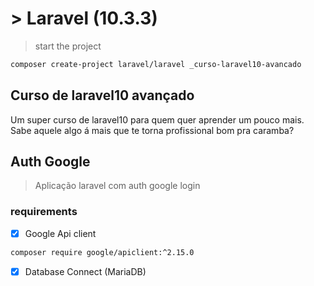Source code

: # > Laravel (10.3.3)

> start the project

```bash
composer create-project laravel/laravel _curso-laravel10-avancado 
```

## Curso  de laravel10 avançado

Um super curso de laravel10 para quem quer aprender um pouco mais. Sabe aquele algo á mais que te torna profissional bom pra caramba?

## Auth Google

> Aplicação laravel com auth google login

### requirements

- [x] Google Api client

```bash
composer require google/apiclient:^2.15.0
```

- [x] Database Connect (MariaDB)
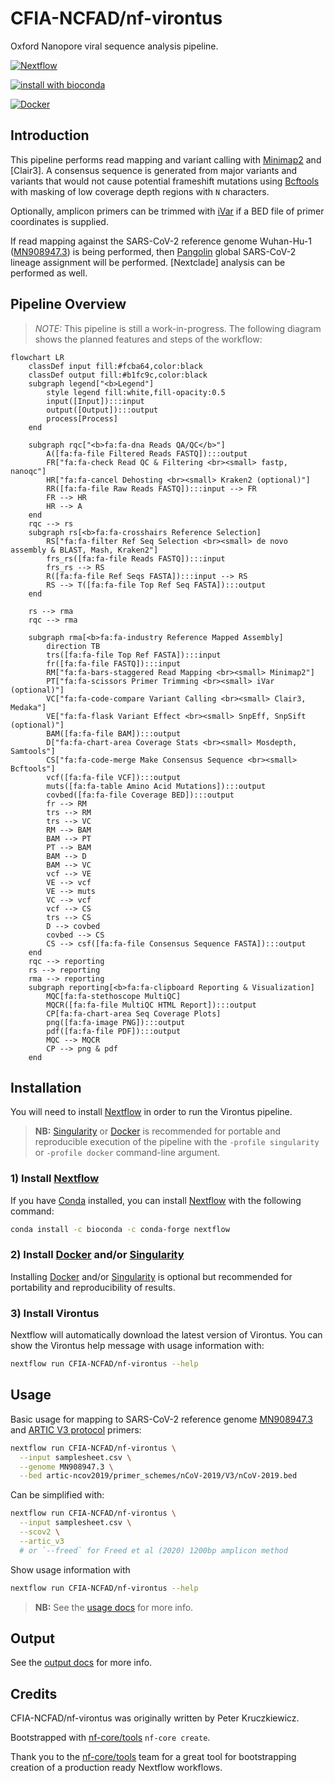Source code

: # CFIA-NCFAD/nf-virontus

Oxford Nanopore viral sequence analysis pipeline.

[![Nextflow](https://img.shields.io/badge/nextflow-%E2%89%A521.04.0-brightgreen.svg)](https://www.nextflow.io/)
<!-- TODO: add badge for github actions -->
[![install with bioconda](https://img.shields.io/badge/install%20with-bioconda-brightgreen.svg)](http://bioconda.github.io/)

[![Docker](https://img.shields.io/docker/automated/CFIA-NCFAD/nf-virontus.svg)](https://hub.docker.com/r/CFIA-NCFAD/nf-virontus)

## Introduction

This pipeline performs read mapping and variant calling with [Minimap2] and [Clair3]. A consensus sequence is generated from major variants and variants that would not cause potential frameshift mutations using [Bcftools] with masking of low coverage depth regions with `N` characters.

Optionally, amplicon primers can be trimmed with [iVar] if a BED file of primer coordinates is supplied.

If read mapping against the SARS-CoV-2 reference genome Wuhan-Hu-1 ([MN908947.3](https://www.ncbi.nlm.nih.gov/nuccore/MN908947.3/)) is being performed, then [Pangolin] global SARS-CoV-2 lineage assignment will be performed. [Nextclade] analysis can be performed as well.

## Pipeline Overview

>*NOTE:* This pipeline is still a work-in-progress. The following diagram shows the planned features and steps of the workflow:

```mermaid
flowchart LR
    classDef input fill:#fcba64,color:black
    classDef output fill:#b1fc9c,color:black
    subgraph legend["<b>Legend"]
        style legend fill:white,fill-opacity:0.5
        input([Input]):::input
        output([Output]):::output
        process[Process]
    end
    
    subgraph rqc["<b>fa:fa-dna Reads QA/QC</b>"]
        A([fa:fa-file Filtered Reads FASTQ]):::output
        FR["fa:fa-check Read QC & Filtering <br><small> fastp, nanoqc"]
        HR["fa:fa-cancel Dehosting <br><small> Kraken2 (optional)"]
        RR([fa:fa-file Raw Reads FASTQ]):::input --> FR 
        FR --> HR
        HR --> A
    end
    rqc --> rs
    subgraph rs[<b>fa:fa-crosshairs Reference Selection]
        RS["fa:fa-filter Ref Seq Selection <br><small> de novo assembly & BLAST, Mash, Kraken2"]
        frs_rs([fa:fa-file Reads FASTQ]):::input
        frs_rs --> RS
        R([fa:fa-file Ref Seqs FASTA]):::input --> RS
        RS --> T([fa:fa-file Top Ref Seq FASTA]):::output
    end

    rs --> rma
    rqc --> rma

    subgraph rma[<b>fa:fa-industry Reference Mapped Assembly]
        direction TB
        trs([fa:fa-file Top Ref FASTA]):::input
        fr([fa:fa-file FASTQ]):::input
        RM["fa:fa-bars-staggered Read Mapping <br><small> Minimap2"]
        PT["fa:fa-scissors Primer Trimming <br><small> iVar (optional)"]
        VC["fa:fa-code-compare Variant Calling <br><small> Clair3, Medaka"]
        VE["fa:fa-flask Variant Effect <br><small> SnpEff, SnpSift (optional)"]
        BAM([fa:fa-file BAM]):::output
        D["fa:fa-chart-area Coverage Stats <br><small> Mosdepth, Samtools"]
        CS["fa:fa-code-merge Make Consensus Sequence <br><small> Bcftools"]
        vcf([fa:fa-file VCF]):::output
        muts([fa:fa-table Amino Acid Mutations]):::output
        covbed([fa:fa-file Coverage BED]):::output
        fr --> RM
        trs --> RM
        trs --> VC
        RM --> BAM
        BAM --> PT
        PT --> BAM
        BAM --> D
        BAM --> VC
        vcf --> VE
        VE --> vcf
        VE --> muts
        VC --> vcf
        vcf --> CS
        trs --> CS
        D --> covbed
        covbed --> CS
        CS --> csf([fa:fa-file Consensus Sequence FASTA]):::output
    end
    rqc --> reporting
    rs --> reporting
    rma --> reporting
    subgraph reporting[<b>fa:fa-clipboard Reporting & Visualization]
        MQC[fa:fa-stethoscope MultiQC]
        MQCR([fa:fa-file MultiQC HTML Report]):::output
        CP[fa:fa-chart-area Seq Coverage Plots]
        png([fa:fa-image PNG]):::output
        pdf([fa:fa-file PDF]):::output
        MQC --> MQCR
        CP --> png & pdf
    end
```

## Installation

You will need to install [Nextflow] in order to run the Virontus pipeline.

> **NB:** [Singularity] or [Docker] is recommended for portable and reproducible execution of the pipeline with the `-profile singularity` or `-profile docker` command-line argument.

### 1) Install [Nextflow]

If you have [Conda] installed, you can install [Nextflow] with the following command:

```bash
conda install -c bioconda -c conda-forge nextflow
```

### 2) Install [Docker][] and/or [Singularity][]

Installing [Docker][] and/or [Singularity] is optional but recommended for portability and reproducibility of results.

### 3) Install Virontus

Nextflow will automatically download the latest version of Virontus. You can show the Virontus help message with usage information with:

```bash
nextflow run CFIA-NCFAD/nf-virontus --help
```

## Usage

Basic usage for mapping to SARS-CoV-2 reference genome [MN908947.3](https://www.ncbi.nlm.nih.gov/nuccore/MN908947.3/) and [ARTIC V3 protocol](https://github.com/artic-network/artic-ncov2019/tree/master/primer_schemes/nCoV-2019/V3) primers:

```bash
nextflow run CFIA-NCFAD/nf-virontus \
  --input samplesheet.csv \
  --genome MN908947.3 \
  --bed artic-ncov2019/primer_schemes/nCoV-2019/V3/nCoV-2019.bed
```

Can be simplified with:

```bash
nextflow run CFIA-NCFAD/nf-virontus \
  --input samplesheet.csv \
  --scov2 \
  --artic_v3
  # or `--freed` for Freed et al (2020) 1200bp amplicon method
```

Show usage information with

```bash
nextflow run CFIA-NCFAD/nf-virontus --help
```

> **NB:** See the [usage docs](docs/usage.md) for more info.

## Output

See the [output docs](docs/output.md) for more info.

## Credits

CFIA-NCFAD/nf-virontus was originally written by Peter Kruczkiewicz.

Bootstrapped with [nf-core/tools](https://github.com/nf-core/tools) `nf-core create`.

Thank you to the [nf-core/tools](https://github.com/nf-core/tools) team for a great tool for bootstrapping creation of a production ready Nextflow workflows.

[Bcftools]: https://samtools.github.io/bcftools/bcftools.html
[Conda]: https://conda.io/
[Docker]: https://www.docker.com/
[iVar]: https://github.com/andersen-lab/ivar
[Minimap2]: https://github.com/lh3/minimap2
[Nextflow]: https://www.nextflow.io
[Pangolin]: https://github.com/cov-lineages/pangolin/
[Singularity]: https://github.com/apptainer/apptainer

WHAT IS EXPECTED:
Set the pictures aside and transcribe the data above exactly.

ANSWER BELOW:
Source code

: # > Laravel (10.3.3)

> start the project

```bash
composer create-project laravel/laravel _curso-laravel10-avancado 
```

## Curso  de laravel10 avançado

Um super curso de laravel10 para quem quer aprender um pouco mais. Sabe aquele algo á mais que te torna profissional bom pra caramba?

## Auth Google

> Aplicação laravel com auth google login

### requirements

- [x] Google Api client

```bash
composer require google/apiclient:^2.15.0
```

- [x] Database Connect (MariaDB)
Source code

: # CFIA-NCFAD/nf-virontus

Oxford Nanopore viral sequence analysis pipeline.

[![Nextflow](https://img.shields.io/badge/nextflow-%E2%89%A521.04.0-brightgreen.svg)](https://www.nextflow.io/)
<!-- TODO: add badge for github actions -->
[![install with bioconda](https://img.shields.io/badge/install%20with-bioconda-brightgreen.svg)](http://bioconda.github.io/)

[![Docker](https://img.shields.io/docker/automated/CFIA-NCFAD/nf-virontus.svg)](https://hub.docker.com/r/CFIA-NCFAD/nf-virontus)

## Introduction

This pipeline performs read mapping and variant calling with [Minimap2] and [Clair3]. A consensus sequence is generated from major variants and variants that would not cause potential frameshift mutations using [Bcftools] with masking of low coverage depth regions with `N` characters.

Optionally, amplicon primers can be trimmed with [iVar] if a BED file of primer coordinates is supplied.

If read mapping against the SARS-CoV-2 reference genome Wuhan-Hu-1 ([MN908947.3](https://www.ncbi.nlm.nih.gov/nuccore/MN908947.3/)) is being performed, then [Pangolin] global SARS-CoV-2 lineage assignment will be performed. [Nextclade] analysis can be performed as well.

## Pipeline Overview

>*NOTE:* This pipeline is still a work-in-progress. The following diagram shows the planned features and steps of the workflow:

```mermaid
flowchart LR
    classDef input fill:#fcba64,color:black
    classDef output fill:#b1fc9c,color:black
    subgraph legend["<b>Legend"]
        style legend fill:white,fill-opacity:0.5
        input([Input]):::input
        output([Output]):::output
        process[Process]
    end
    
    subgraph rqc["<b>fa:fa-dna Reads QA/QC</b>"]
        A([fa:fa-file Filtered Reads FASTQ]):::output
        FR["fa:fa-check Read QC & Filtering <br><small> fastp, nanoqc"]
        HR["fa:fa-cancel Dehosting <br><small> Kraken2 (optional)"]
        RR([fa:fa-file Raw Reads FASTQ]):::input --> FR 
        FR --> HR
        HR --> A
    end
    rqc --> rs
    subgraph rs[<b>fa:fa-crosshairs Reference Selection]
        RS["fa:fa-filter Ref Seq Selection <br><small> de novo assembly & BLAST, Mash, Kraken2"]
        frs_rs([fa:fa-file Reads FASTQ]):::input
        frs_rs --> RS
        R([fa:fa-file Ref Seqs FASTA]):::input --> RS
        RS --> T([fa:fa-file Top Ref Seq FASTA]):::output
    end

    rs --> rma
    rqc --> rma

    subgraph rma[<b>fa:fa-industry Reference Mapped Assembly]
        direction TB
        trs([fa:fa-file Top Ref FASTA]):::input
        fr([fa:fa-file FASTQ]):::input
        RM["fa:fa-bars-staggered Read Mapping <br><small> Minimap2"]
        PT["fa:fa-scissors Primer Trimming <br><small> iVar (optional)"]
        VC["fa:fa-code-compare Variant Calling <br><small> Clair3, Medaka"]
        VE["fa:fa-flask Variant Effect <br><small> SnpEff, SnpSift (optional)"]
        BAM([fa:fa-file BAM]):::output
        D["fa:fa-chart-area Coverage Stats <br><small> Mosdepth, Samtools"]
        CS["fa:fa-code-merge Make Consensus Sequence <br><small> Bcftools"]
        vcf([fa:fa-file VCF]):::output
        muts([fa:fa-table Amino Acid Mutations]):::output
        covbed([fa:fa-file Coverage BED]):::output
        fr --> RM
        trs --> RM
        trs --> VC
        RM --> BAM
        BAM --> PT
        PT --> BAM
        BAM --> D
        BAM --> VC
        vcf --> VE
        VE --> vcf
        VE --> muts
        VC --> vcf
        vcf --> CS
        trs --> CS
        D --> covbed
        covbed --> CS
        CS --> csf([fa:fa-file Consensus Sequence FASTA]):::output
    end
    rqc --> reporting
    rs --> reporting
    rma --> reporting
    subgraph reporting[<b>fa:fa-clipboard Reporting & Visualization]
        MQC[fa:fa-stethoscope MultiQC]
        MQCR([fa:fa-file MultiQC HTML Report]):::output
        CP[fa:fa-chart-area Seq Coverage Plots]
        png([fa:fa-image PNG]):::output
        pdf([fa:fa-file PDF]):::output
        MQC --> MQCR
        CP --> png & pdf
    end
```

## Installation

You will need to install [Nextflow] in order to run the Virontus pipeline.

> **NB:** [Singularity] or [Docker] is recommended for portable and reproducible execution of the pipeline with the `-profile singularity` or `-profile docker` command-line argument.

### 1) Install [Nextflow]

If you have [Conda] installed, you can install [Nextflow] with the following command:

```bash
conda install -c bioconda -c conda-forge nextflow
```

### 2) Install [Docker][] and/or [Singularity][]

Installing [Docker][] and/or [Singularity] is optional but recommended for portability and reproducibility of results.

### 3) Install Virontus

Nextflow will automatically download the latest version of Virontus. You can show the Virontus help message with usage information with:

```bash
nextflow run CFIA-NCFAD/nf-virontus --help
```

## Usage

Basic usage for mapping to SARS-CoV-2 reference genome [MN908947.3](https://www.ncbi.nlm.nih.gov/nuccore/MN908947.3/) and [ARTIC V3 protocol](https://github.com/artic-network/artic-ncov2019/tree/master/primer_schemes/nCoV-2019/V3) primers:

```bash
nextflow run CFIA-NCFAD/nf-virontus \
  --input samplesheet.csv \
  --genome MN908947.3 \
  --bed artic-ncov2019/primer_schemes/nCoV-2019/V3/nCoV-2019.bed
```

Can be simplified with:

```bash
nextflow run CFIA-NCFAD/nf-virontus \
  --input samplesheet.csv \
  --scov2 \
  --artic_v3
  # or `--freed` for Freed et al (2020) 1200bp amplicon method
```

Show usage information with

```bash
nextflow run CFIA-NCFAD/nf-virontus --help
```

> **NB:** See the [usage docs](docs/usage.md) for more info.

## Output

See the [output docs](docs/output.md) for more info.

## Credits

CFIA-NCFAD/nf-virontus was originally written by Peter Kruczkiewicz.

Bootstrapped with [nf-core/tools](https://github.com/nf-core/tools) `nf-core create`.

Thank you to the [nf-core/tools](https://github.com/nf-core/tools) team for a great tool for bootstrapping creation of a production ready Nextflow workflows.

[Bcftools]: https://samtools.github.io/bcftools/bcftools.html
[Conda]: https://conda.io/
[Docker]: https://www.docker.com/
[iVar]: https://github.com/andersen-lab/ivar
[Minimap2]: https://github.com/lh3/minimap2
[Nextflow]: https://www.nextflow.io
[Pangolin]: https://github.com/cov-lineages/pangolin/
[Singularity]: https://github.com/apptainer/apptainer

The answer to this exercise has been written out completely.